Il y a sans doute de nombreuses autres voies pour construire un homme. Celle-ci, je la connais car c’est la mienne même si elle doit beaucoup aux autres. Elle m’a offert l’immense bonheur de découvrir des femmes et des hommes de grande qualité intellectuelle et humaine. Et d’élargir mon regard au-delà de ce que voient les yeux de ma propre culture.

Je parle d’une vie d’homme engagé dans une Franc-Maçonnerie engagée dont Régis Debray, qui n’est pas franc-maçon mais la connaît bien, a pu écrire qu’elle est "la conscience de la République".

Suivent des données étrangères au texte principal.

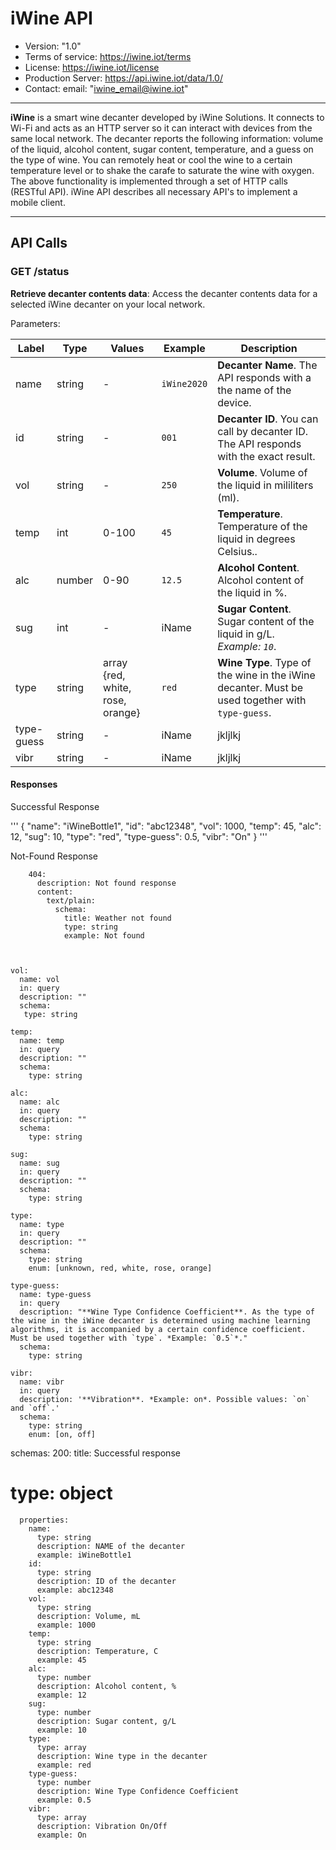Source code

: # iWine API 

* Version: "1.0"
* Terms of service: https://iwine.iot/terms
* License: https://iwine.iot/license
* Production Server: https://api.iwine.iot/data/1.0/
* Contact: email: "iwine_email@iwine.iot"

- - -
**iWine** is a smart wine decanter developed by iWine Solutions. It connects to Wi-Fi and acts as an HTTP server so it can interact with devices from the same local network. The decanter reports the following information: volume of the liquid, alcohol content, sugar content, temperature, and a guess on the type of wine.  You can remotely heat or cool the wine to a certain temperature level or to shake the carafe to saturate the wine with oxygen. The above functionality is implemented through a set of HTTP calls (RESTful API). iWine API describes all necessary API's to implement a mobile client.
- - -

## API Calls

### GET /status

**Retrieve decanter contents data**: Access the decanter contents data for a selected iWine decanter on your local network.

Parameters:

Label | Type | Values | Example | Description
-----|-------|--------|---------|-------------
name | string|  - | `iWine2020`| **Decanter Name**. The API responds with a the name of the device.
id | string|  - | `001`| **Decanter ID**. You can call by decanter ID. The API responds with the exact result. 
vol | string|  - | `250`| **Volume**. Volume of the liquid in mililiters (ml). 
temp | int| 0-100 | `45`| **Temperature**. Temperature of the liquid in degrees Celsius..
alc | number|  0-90 | `12.5`| **Alcohol Content**. Alcohol content of the liquid in %.
sug | int|  - | iName| **Sugar Content**. Sugar content of the liquid in g/L. *Example: `10`*.
type | string| array {red, white, rose, orange} |`red`| **Wine Type**. Type of the wine in the iWine decanter. Must be used together with `type-guess`.
type-guess | string|  - | iName| jkljlkj
vibr | string|  - | iName| jkljlkj

#### Responses
        
Successful Response

'''
{
  "name": "iWineBottle1",
  "id": "abc12348",
  "vol": 1000,
  "temp": 45,
  "alc": 12,
  "sug": 10,
  "type": "red",
  "type-guess": 0.5,
  "vibr": "On"
}
'''

Not-Found Response

        404:
          description: Not found response
          content:
            text/plain:
              schema:
                title: Weather not found
                type: string
                example: Not found
  

     
    vol:     
      name: vol
      in: query
      description: ""
      schema:
       type: string

    temp:
      name: temp
      in: query
      description: ""
      schema:
        type: string

    alc:
      name: alc
      in: query
      description: ""
      schema:
        type: string

    sug:
      name: sug
      in: query
      description: ""
      schema:
        type: string

    type:          
      name: type
      in: query
      description: ""
      schema:
        type: string
        enum: [unknown, red, white, rose, orange]
    
    type-guess:          
      name: type-guess
      in: query
      description: "**Wine Type Confidence Coefficient**. As the type of the wine in the iWine decanter is determined using machine learning algorithms, it is accompanied by a certain confidence coefficient. Must be used together with `type`. *Example: `0.5`*."
      schema:
        type: string

    vibr:
      name: vibr
      in: query
      description: '**Vibration**. *Example: on*. Possible values: `on` and `off`.'
      schema:
        type: string
        enum: [on, off]
  schemas:
    200:
      title: Successful response
#      type: object
      properties:
        name:
          type: string
          description: NAME of the decanter
          example: iWineBottle1
        id:
          type: string
          description: ID of the decanter
          example: abc12348
        vol:
          type: string
          description: Volume, mL
          example: 1000
        temp:
          type: string
          description: Temperature, C
          example: 45
        alc:
          type: number
          description: Alcohol content, %
          example: 12
        sug:
          type: number
          description: Sugar content, g/L
          example: 10
        type:
          type: array
          description: Wine type in the decanter
          example: red
        type-guess:
          type: number
          description: Wine Type Confidence Coefficient
          example: 0.5
        vibr:
          type: array
          description: Vibration On/Off
          example: On

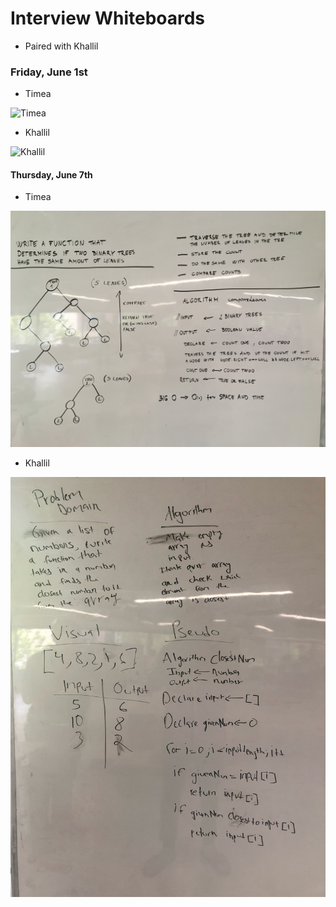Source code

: # Interview Whiteboards

- Paired with Khallil

### Friday, June 1st

- Timea

![Timea](Friday/Timea.jpg)

- Khallil

![Khallil](Friday/Khallil.jpg)


#### Thursday, June 7th

- Timea 

![Timea](Thursday/Timea2.jpg)

- Khallil

![Khallil](Thursday/Khallil2.jpg)
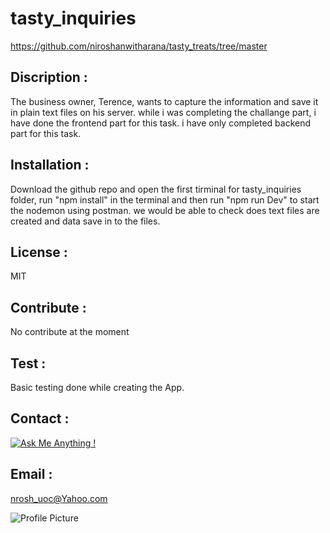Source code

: # tasty_inquiries

https://github.com/niroshanwitharana/tasty_treats/tree/master

 ## Discription :

 The business owner, Terence, wants to capture the information and save it in plain text files on his server. while i was completing the challange part, i have done the frontend part for this task. i have only completed backend part for this task. 


## Installation :

Download the github repo and open the first tirminal for tasty_inquiries folder, run "npm install" in the terminal and then run "npm run Dev" to start the nodemon using postman. we would be able to check does text files are created and data save in to the files.


## License :

MIT 

## Contribute : 

No contribute at the moment

## Test : 

Basic testing done while creating the App.

## Contact :

[![Ask Me Anything !](https://img.shields.io/badge/Ask%20me-anything-1abc9c.svg)](https://github.com/niroshanwitharana)

## Email :

nrosh_uoc@Yahoo.com

![Profile Picture](https://avatars3.githubusercontent.com/u/43881595?v=4)
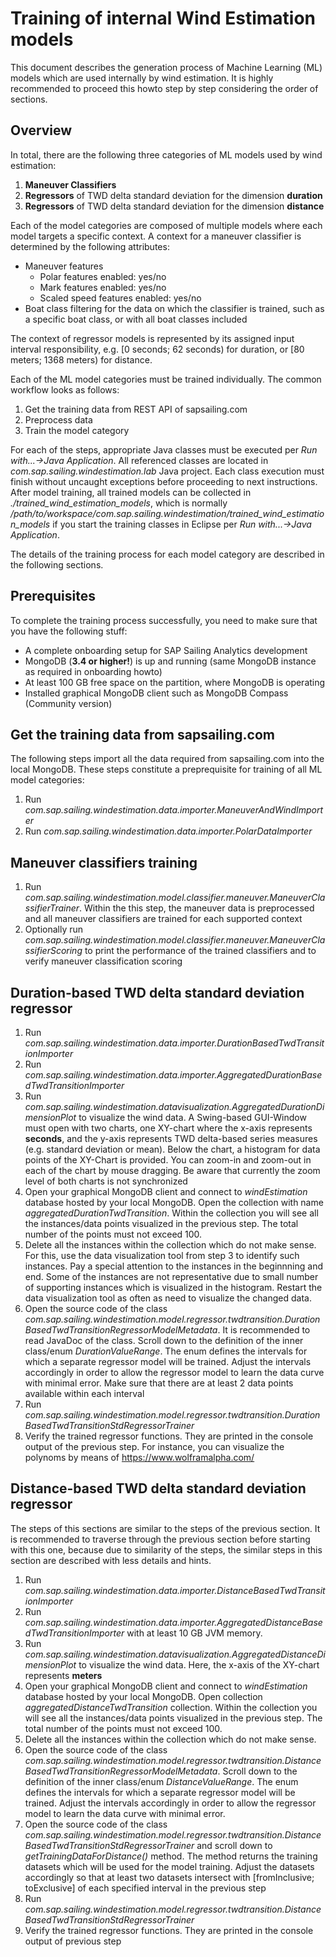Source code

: # Training of internal Wind Estimation models

This document describes the generation process of Machine Learning (ML) models which are used internally by wind estimation. It is highly recommended to proceed this howto step by step considering the order of sections.

## Overview
In total, there are the following three categories of ML models used by wind estimation:
1. **Maneuver Classifiers**
2. **Regressors** of TWD delta standard deviation for the dimension **duration**
3. **Regressors** of TWD delta standard deviation for the dimension **distance**

Each of the model categories are composed of multiple models where each model targets a specific context. A context for a maneuver classifier is determined by the following attributes:
* Maneuver features
	* Polar features enabled: yes/no
	* Mark features enabled: yes/no
	* Scaled speed features enabled: yes/no
* Boat class filtering for the data on which the classifier is trained, such as a specific boat class, or with all boat classes included

The context of regressor models is represented by its assigned input interval responsibility, e.g. [0 seconds; 62 seconds) for duration, or [80 meters; 1368 meters) for distance.

Each of the ML model categories must be trained individually. The common workflow looks as follows:
1. Get the training data from REST API of sapsailing.com
2. Preprocess data
3. Train the model category

For each of the steps, appropriate Java classes must be executed per *Run with...->Java Application*. All referenced classes are located in *com.sap.sailing.windestimation.lab* Java project. Each class execution must finish without uncaught exceptions before proceeding to next instructions. After model training, all trained models can be collected in *./trained_wind_estimation_models*, which is normally */path/to/workspace/com.sap.sailing.windestimation/trained_wind_estimation_models* if you start the training classes in Eclipse per *Run with...->Java Application*.

The details of the training process for each model category are described in the following sections.

## Prerequisites
To complete the training process successfully, you need to make sure that you have the following stuff:
* A complete onboarding setup for SAP Sailing Analytics development
* MongoDB (**3.4 or higher!**) is up and running (same MongoDB instance as required in onboarding howto)
* At least 100 GB free space on the partition, where MongoDB is operating
* Installed graphical MongoDB client such as MongoDB Compass (Community version)

## Get the training data from sapsailing.com
The following steps import all the data required from sapsailing.com into the local MongoDB. These steps constitute a preprequisite for training of all ML model categories:
1. Run *com.sap.sailing.windestimation.data.importer.ManeuverAndWindImporter*
2. Run *com.sap.sailing.windestimation.data.importer.PolarDataImporter*

## Maneuver classifiers training
1. Run *com.sap.sailing.windestimation.model.classifier.maneuver.ManeuverClassifierTrainer*. Within the this step, the maneuver data is preprocessed and all maneuver classifiers are trained for each supported context
2. Optionally run *com.sap.sailing.windestimation.model.classifier.maneuver.ManeuverClassifierScoring* to print the performance of the trained classifiers and to verify maneuver classification scoring

## Duration-based TWD delta standard deviation regressor

1. Run *com.sap.sailing.windestimation.data.importer.DurationBasedTwdTransitionImporter*
2. Run *com.sap.sailing.windestimation.data.importer.AggregatedDurationBasedTwdTransitionImporter*
3. Run *com.sap.sailing.windestimation.datavisualization.AggregatedDurationDimensionPlot* to visualize the wind data. A Swing-based GUI-Window must open with two charts, one XY-chart where the x-axis represents **seconds**, and the y-axis represents TWD delta-based series measures (e.g. standard deviation or mean). Below the chart, a histogram for data points of the XY-Chart is provided. You can zoom-in and zoom-out in each of the chart by mouse dragging. Be aware that currently the zoom level of both charts is not synchronized
4. Open your graphical MongoDB client and connect to *windEstimation* database hosted by your local MongoDB. Open the collection with name *aggregatedDurationTwdTransition*. Within the collection you will see all the instances/data points visualized in the previous step. The total number of the points must not exceed 100.
5. Delete all the instances within the collection which do not make sense. For this, use the data visualization tool from step 3 to identify such instances. Pay a special attention to the instances in the beginnning and end. Some of the instances are not representative due to small number of supporting instances which is visualized in the histogram. Restart the data visualization tool as often as need to visualize the changed data.
6. Open the source code of the class *com.sap.sailing.windestimation.model.regressor.twdtransition.DurationBasedTwdTransitionRegressorModelMetadata*. It is recommended to read JavaDoc of the class. Scroll down to the definition of the inner class/enum *DurationValueRange*. The enum defines the intervals for which a separate regressor model will be trained. Adjust the intervals accordingly in order to allow the regressor model to learn the data curve with minimal error. Make sure that there are at least 2 data points available within each interval
7. Run *com.sap.sailing.windestimation.model.regressor.twdtransition.DurationBasedTwdTransitionStdRegressorTrainer*
8. Verify the trained regressor functions. They are printed in the console output of the previous step. For instance, you can visualize the polynoms by means of https://www.wolframalpha.com/

## Distance-based TWD delta standard deviation regressor

The steps of this sections are similar to the steps of the previous section. It is recommended to traverse through the previous section before starting with this one, because due to similarity of the steps, the similar steps in this section are described with less details and hints.

1. Run *com.sap.sailing.windestimation.data.importer.DistanceBasedTwdTransitionImporter*
2. Run *com.sap.sailing.windestimation.data.importer.AggregatedDistanceBasedTwdTransitionImporter* with at least 10 GB JVM memory.
3. Run *com.sap.sailing.windestimation.datavisualization.AggregatedDistanceDimensionPlot* to visualize the wind data. Here, the x-axis of the XY-chart represents **meters**
4. Open your graphical MongoDB client and connect to *windEstimation* database hosted by your local MongoDB. Open collection *aggregatedDistanceTwdTransition* collection. Within the collection you will see all the instances/data points visualized in the previous step. The total number of the points must not exceed 100.
5. Delete all the instances within the collection which do not make sense.
6. Open the source code of the class *com.sap.sailing.windestimation.model.regressor.twdtransition.DistanceBasedTwdTransitionRegressorModelMetadata*. Scroll down to the definition of the inner class/enum *DistanceValueRange*. The enum defines the intervals for which a separate regressor model will be trained. Adjust the intervals accordingly in order to allow the regressor model to learn the data curve with minimal error.
7. Open the source code of the class *com.sap.sailing.windestimation.model.regressor.twdtransition.DistanceBasedTwdTransitionStdRegressorTrainer* and scroll down to *getTrainingDataForDistance()* method. The method returns the training datasets which will be used for the model training. Adjust the datasets accordingly so that at least two datasets intersect with [fromInclusive; toExclusive] of each specified interval in the previous step
7. Run *com.sap.sailing.windestimation.model.regressor.twdtransition.DistanceBasedTwdTransitionStdRegressorTrainer*
8. Verify the trained regressor functions. They are printed in the console output of previous step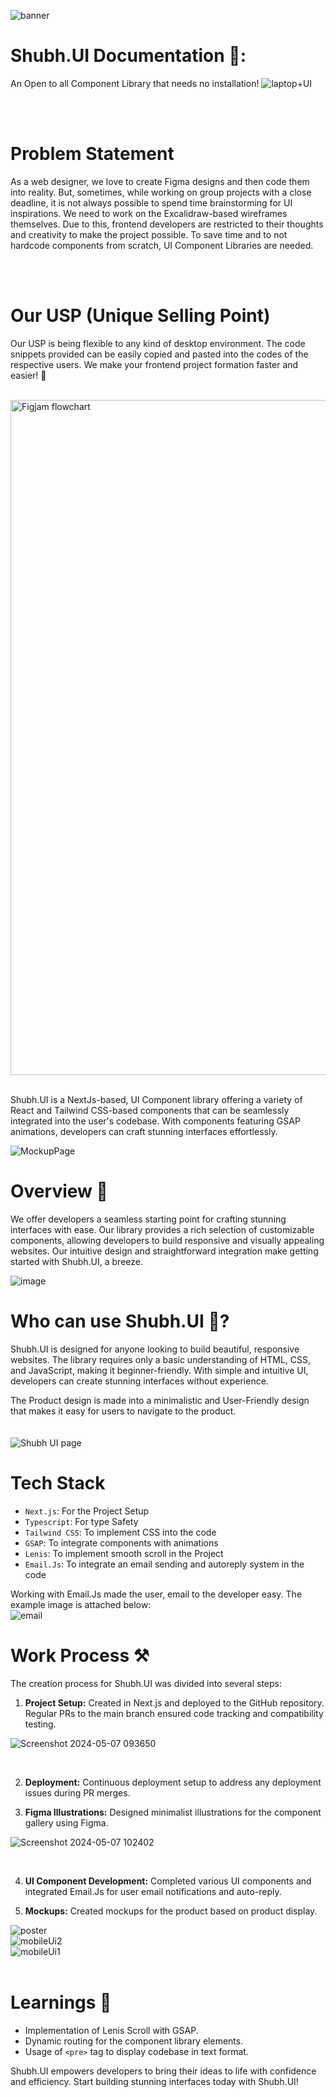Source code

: ![banner](https://github.com/ShubhMehrotra19/Shubh.UI/assets/110672923/8e92af63-0f36-4e12-a257-353ce1941fdf)


# Shubh.UI Documentation 🍃:

An Open to all Component Library that needs no installation!
![laptop+UI](https://github.com/ShubhMehrotra19/Shubh.UI/assets/110672923/01bf4705-e4e1-439c-a88d-a6e19b967fd1)

<br/>
<br/>

# Problem Statement
As a web designer, we love to create Figma designs and then code them into reality. But, sometimes, while working on group projects with a close deadline, it is not always possible to spend time brainstorming for UI inspirations. We need to work on the Excalidraw-based wireframes themselves. Due to this, frontend developers are restricted to their thoughts and creativity to make the project possible. To save time and to not hardcode components from scratch, UI Component Libraries are needed.

<br/>
<br/>

# Our USP (Unique Selling Point)
Our USP is being flexible to any kind of desktop environment. The code snippets provided can be easily copied and pasted into the codes of the respective users. We make your frontend project formation faster and easier! 🚀

<br/>

<img width="1080" alt="Figjam flowchart" src="https://github.com/ShubhMehrotra19/Shubh.UI/assets/110672923/f3a1f0f2-a30a-4249-b5ee-f7b6d0ec40c4">


<br/>
<br/>

Shubh.UI is a NextJs-based, UI Component library offering a variety of React and Tailwind CSS-based components that can be seamlessly integrated into the user's codebase. With components featuring GSAP animations, developers can craft stunning interfaces effortlessly.

![MockupPage](https://github.com/ShubhMehrotra19/Shubh.UI/assets/110672923/de6d227c-b9a3-4103-aae8-d9107801e658)


# Overview 🔎

We offer developers a seamless starting point for crafting stunning interfaces with ease. Our library provides a rich selection of customizable components, allowing developers to build responsive and visually appealing websites. Our intuitive design and straightforward integration make getting started with Shubh.UI, a breeze.

![image](https://github.com/ShubhMehrotra19/Shubh.UI/assets/110672923/dbed8e05-7477-4a44-b36a-fdf721494d42)


# Who can use Shubh.UI 🤔?

Shubh.UI is designed for anyone looking to build beautiful, responsive websites. The library requires only a basic understanding of HTML, CSS, and JavaScript, making it beginner-friendly. With simple and intuitive UI, developers can create stunning interfaces without experience.

The Product design is made into a minimalistic and User-Friendly design that makes it easy for users to navigate to the product.
<br/> <br/> <br/>
![Shubh UI page](https://github.com/ShubhMehrotra19/Shubh.UI/assets/110672923/e0498065-0a0f-4c18-9ce5-6da8d047edcf)


# Tech Stack

- `Next.js`: For the Project Setup
- `Typescript`: For type Safety
- `Tailwind CSS`: To implement CSS into the code
- `GSAP`: To integrate components with animations 
- `Lenis`: To implement smooth scroll in the Project
- `Email.Js`: To integrate an email sending and autoreply system in the code

Working with Email.Js made the user, email to the developer easy. The example image is attached below:
<br/>
![email](https://github.com/ShubhMehrotra19/Shubh.UI/assets/110672923/f87594d1-1a6a-429d-baae-043c5b2a1bc6)


# Work Process ⚒️

The creation process for Shubh.UI was divided into several steps:

1. **Project Setup:** Created in Next.js and deployed to the GitHub repository. Regular PRs to the main branch ensured code tracking and compatibility testing. <br/>

  ![Screenshot 2024-05-07 093650](https://github.com/ShubhMehrotra19/Shubh.UI/assets/110672923/08a8c937-fa48-452e-93bb-39abb5602bef)

<br/>

2. **Deployment:** Continuous deployment setup to address any deployment issues during PR merges.

3. **Figma Illustrations:** Designed minimalist illustrations for the component gallery using Figma. <br/>

![Screenshot 2024-05-07 102402](https://github.com/ShubhMehrotra19/Shubh.UI/assets/110672923/513b74fc-9d54-499e-8539-530ae6bfef5c)

<br/>

4. **UI Component Development:** Completed various UI components and integrated Email.Js for user email notifications and auto-reply.

5. **Mockups:** Created mockups for the product based on product display. <br/>

![poster](https://github.com/ShubhMehrotra19/Shubh.UI/assets/110672923/8230be50-800f-4a97-94b8-aa707bad69ca) <br/>
![mobileUi2](https://github.com/ShubhMehrotra19/Shubh.UI/assets/110672923/40a6410f-9b4b-44bd-98c4-0839e86a9197) <br/>
![mobileUi1](https://github.com/ShubhMehrotra19/Shubh.UI/assets/110672923/3b66af2f-8819-42c8-bab2-7062fcdd23dd) <br/><br/>


# Learnings 🏫

- Implementation of Lenis Scroll with GSAP.
- Dynamic routing for the component library elements.
- Usage of `<pre>` tag to display codebase in text format.

Shubh.UI empowers developers to bring their ideas to life with confidence and efficiency. Start building stunning interfaces today with Shubh.UI!
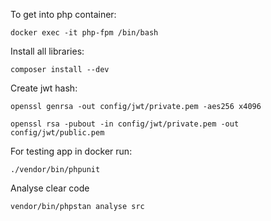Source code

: To get into php container:

    docker exec -it php-fpm /bin/bash

Install all libraries:

    composer install --dev

Create jwt hash:

    openssl genrsa -out config/jwt/private.pem -aes256 x4096
      
    openssl rsa -pubout -in config/jwt/private.pem -out config/jwt/public.pem

For testing app in docker run:

    ./vendor/bin/phpunit

Analyse clear code

    vendor/bin/phpstan analyse src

L’idée de ce témoignage m’est venue à l’occasion de mon jubilé maçonnique. Cinquante années d’un parcours labyrinthique au sein des Loges et des Chapitres du Grand Orient et de nombreuses autres obédiences, en France et de par le monde, cela se fête me disaient certains amis. Je ne suis guère friand de ce genre de festivités formelles mais, à y réfléchir, c’était l’occasion d’interroger des décennies d’engagement.

J’ai donc plongé mon regard dans le rétroviseur à la recherche du temps passé qui vit toujours, des amis disparus mais toujours présents dans mon cœur. Je suis parti sur les traces de mon cheminement à la fois intérieur et extérieur, à l’instar des compagnons du Tour de France qui parcourent le pays de chantier en chantier. Les souvenirs ont émergé, parfois sortis des limbes, petits et grands, jusqu’à constituer un kaléidoscope faisant tourner le manège des associations d’idées. Tantôt étudiant, tantôt journaliste, tantôt conseiller ministériel, toujours citoyen, toujours franc-maçon.

À Santiago du Chili pour ouvrir clandestinement sous Pinochet la première loge de la Résistance, à Shanghai sur les traces du jeune Tchang arrêté par la dictature chinoise, en Iran en quête des derniers francs-maçons pourchassés par la République islamique, au Portugal pendant la Révolution des Œillets dont certains dirigeants du Mouvement des capitaines devinrent d’éminent francs-maçons, en Mai 68 à la Sorbonne, à La Havane, capitale du seul pays communiste à tolérer une obédience maçonnique, en Argentine éprouvée par la junte antisémite et antimaçonnique, à Paris libéré le 10 mai 1981 en liesse sous l’orage purificateur puis au restaurant Goldenberg de la rue des Rosiers, le jour où avec mon frère nous échappâmes à l’attentat, à Jérusalem où je rencontrai Yitzhak Rabin et Shimon Perez, à Gaza où je m’entretins avec Yasser Arafat, en Afrique, à Prague pour la réouverture des Loges, à Auschwitz avec mon père rescapé de ce camp de la mort et une imposante délégation de toutes les obédiences européennes, partout et toujours résolument engagé contre la résurgence des totalitarismes.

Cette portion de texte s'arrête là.